The hand-held power tool device 12 has an impact mechanism spindle attachment 242, which is provided to attach the impact mechanism spindle 60 in the axial direction. The impact mechanism spindle attachment 242 is configured as a piston ring. The impact mechanism spindle attachment 242 fits into the slot 240 of the impact mechanism spindle 60. The groove 240 of the striking mechanism spindle 60 is arranged on the side of the striking mechanism spindle 60 facing away from the plug tool holder 38.

In the ready-to-operate state, the striking-mechanism spindle fastening 242 is arranged in the axial direction between the striking-mechanism spindle bearing 238 and the first planetary gear stage 110. The percussion mechanism spindle fastening device 242 fastens the percussion mechanism spindle 60 in a form-fitting manner in the axial direction. Alternatively, the percussion mechanism spindle 60 can also be fixed in the axial direction in other ways that are considered to be significant by the person skilled in the art. For example, the impact mechanism spindle bearing 238 can be connected in the axial direction with a material fit or a force fit to the impact mechanism spindle 60.

Claims

1. Hand-held tool device having a tool spindle (40) and an impact mechanism (22) having an impact member (58) and at least one curved guide (72) which drives the impact member (58) at least during an impact drilling operation, wherein the tool spindle (40) has at least one tool spindle bearing surface (68) which movably supports the impact member (58) in at least one operating state, characterized in that the impact mechanism (22) has an impact mechanism spindle (60) with an impact mechanism spindle bearing surface (70), wherein the impact member (58) is supported such that it can be moved in a translatory manner in the impact direction (66) during an impact drilling operation in the impact direction (66), and the impact direction (66) is oriented parallel to the axial direction of the impact mechanism spindle (60) .

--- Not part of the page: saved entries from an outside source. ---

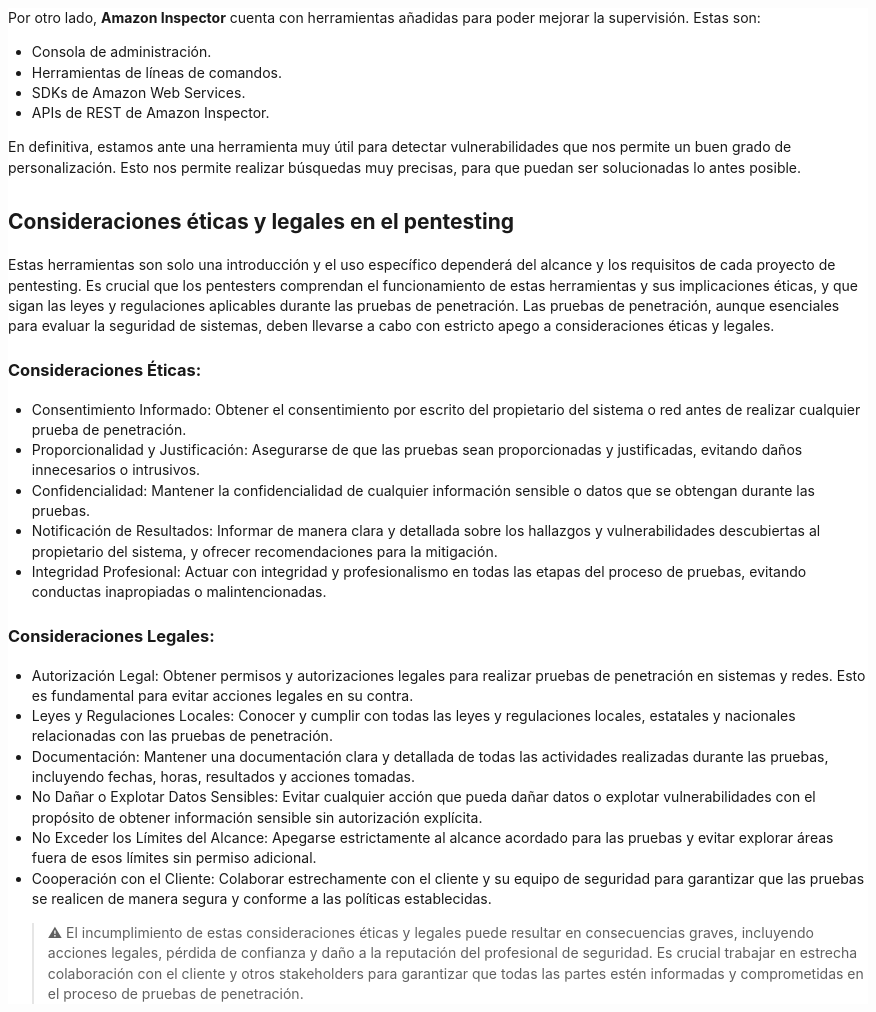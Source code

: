 Por otro lado, **Amazon Inspector** cuenta con herramientas añadidas para poder mejorar la supervisión. Estas son:

- Consola de administración.
- Herramientas de líneas de comandos.
- SDKs de Amazon Web Services.
- APIs de REST de Amazon Inspector.

En definitiva, estamos ante una herramienta muy útil para detectar vulnerabilidades que nos permite un buen grado de personalización. Esto nos permite realizar búsquedas muy precisas, para que puedan ser solucionadas lo antes posible.

## **Consideraciones éticas y legales en el pentesting**

Estas herramientas son solo una introducción y el uso específico dependerá del alcance y los requisitos de cada proyecto de pentesting. Es crucial que los pentesters comprendan el funcionamiento de estas herramientas y sus implicaciones éticas, y que sigan las leyes y regulaciones aplicables durante las pruebas de penetración. Las pruebas de penetración, aunque esenciales para evaluar la seguridad de sistemas, deben llevarse a cabo con estricto apego a consideraciones éticas y legales.

### **Consideraciones Éticas:**

- Consentimiento Informado: Obtener el consentimiento por escrito del propietario del sistema o red antes de realizar cualquier prueba de penetración.
- Proporcionalidad y Justificación: Asegurarse de que las pruebas sean proporcionadas y justificadas, evitando daños innecesarios o intrusivos.
- Confidencialidad: Mantener la confidencialidad de cualquier información sensible o datos que se obtengan durante las pruebas.
- Notificación de Resultados: Informar de manera clara y detallada sobre los hallazgos y vulnerabilidades descubiertas al propietario del sistema, y ofrecer recomendaciones para la mitigación.
- Integridad Profesional: Actuar con integridad y profesionalismo en todas las etapas del proceso de pruebas, evitando conductas inapropiadas o malintencionadas.

### **Consideraciones Legales:**

- Autorización Legal: Obtener permisos y autorizaciones legales para realizar pruebas de penetración en sistemas y redes. Esto es fundamental para evitar acciones legales en su contra.
- Leyes y Regulaciones Locales: Conocer y cumplir con todas las leyes y regulaciones locales, estatales y nacionales relacionadas con las pruebas de penetración.
- Documentación: Mantener una documentación clara y detallada de todas las actividades realizadas durante las pruebas, incluyendo fechas, horas, resultados y acciones tomadas.
- No Dañar o Explotar Datos Sensibles: Evitar cualquier acción que pueda dañar datos o explotar vulnerabilidades con el propósito de obtener información sensible sin autorización explícita.
- No Exceder los Límites del Alcance: Apegarse estrictamente al alcance acordado para las pruebas y evitar explorar áreas fuera de esos límites sin permiso adicional.
- Cooperación con el Cliente: Colaborar estrechamente con el cliente y su equipo de seguridad para garantizar que las pruebas se realicen de manera segura y conforme a las políticas establecidas.


> ⚠️ El incumplimiento de estas consideraciones éticas y legales puede resultar en consecuencias graves, incluyendo acciones legales, pérdida de confianza y daño a la reputación del profesional de seguridad. Es crucial trabajar en estrecha colaboración con el cliente y otros stakeholders para garantizar que todas las partes estén informadas y comprometidas en el proceso de pruebas de penetración.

2. Hand-held tool device according to claim 1, characterized in that the percussion element (58) at least substantially surrounds the tool spindle (40) in at least one plane.

3. Hand-held tool device according to claim 1 or 2, characterised in that an impact mechanism spindle bearing surface (70) of the impact mechanism spindle movably supports the impact member (58) in at least one operating state.

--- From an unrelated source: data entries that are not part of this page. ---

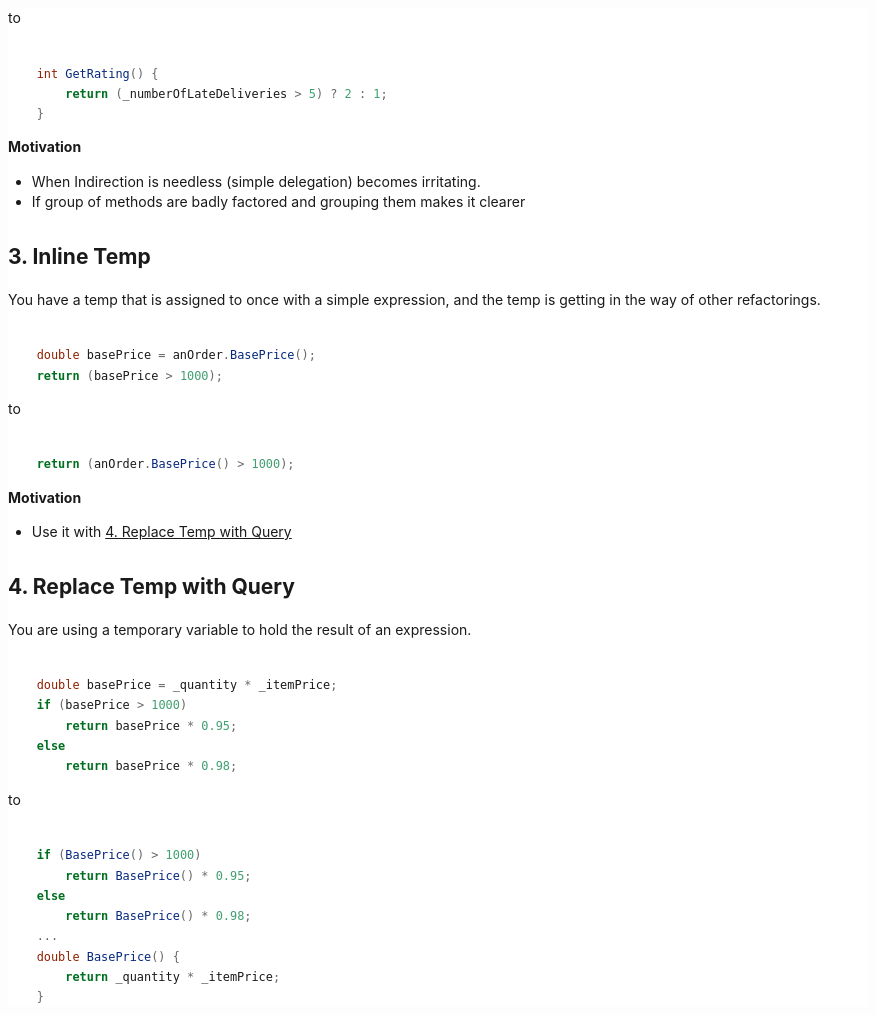 to

```csharp

	int GetRating() {
		return (_numberOfLateDeliveries > 5) ? 2 : 1;
	}
```

**Motivation**

- When Indirection is needless (simple delegation) becomes irritating.
- If group of methods are badly factored and grouping them makes it clearer

## 3. Inline Temp

You have a temp that is assigned to once with a simple expression, and the temp is getting in the way of other refactorings.

```csharp

	double basePrice = anOrder.BasePrice();
	return (basePrice > 1000);
```

to

```csharp

	return (anOrder.BasePrice() > 1000);
```

**Motivation**

- Use it with [4. Replace Temp with Query](#4-replace-temp-with-query)

## 4. Replace Temp with Query

You are using a temporary variable to hold the result of an expression.

```csharp

	double basePrice = _quantity * _itemPrice;
	if (basePrice > 1000)
		return basePrice * 0.95;
	else
		return basePrice * 0.98;
```

to

```csharp

	if (BasePrice() > 1000)
		return BasePrice() * 0.95;
	else
		return BasePrice() * 0.98;
	...
	double BasePrice() {
		return _quantity * _itemPrice;
	}
```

4. Hand-held tool device according to claim 3, characterised in that the striking element (58) at least substantially surrounds the striking-mechanism spindle (60) in at least one plane.

5. Hand-held tool device according to claim 1 or 2, characterised in that the striker (58) delimits an interior space of the striker (58) in an inwardly narrowing manner in an impact direction (66).

6. Hand-held tool device according to claim 1 or 2, characterised in that the tool spindle (40) has at least one impact surface (46) onto which the impact piece (58) impacts at least in an impact drilling operation.

7. Hand-held tool device according to claim 1 or 2, characterised in that the striker (58) has at least a part of the curved guide (72).

8. Hand-held tool device according to claim 1 or 2, characterised in that the impact mechanism (22) has at least one impact mechanism spring (62) which stores at least a part of the impact energy in at least one operating state.

9. Hand-held tool device according to claim 8, characterised in that the striking mechanism spring (62) fixes the striking element (58) in the circumferential direction in at least one operating state.

10. Hand-held tool device according to claim 1 or 2, characterised in that the curved guide (72) comprises an impact lost motion region (84), wherein the impact lost motion region (84) has an impact side wall (96) which extends substantially parallel to the impact direction (66).

11. Hand-held tool with a hand-held tool device (12) according to one of the preceding claims.

12. The hand-held tool according to claim 11, wherein the hand-held tool is an impact drill driver.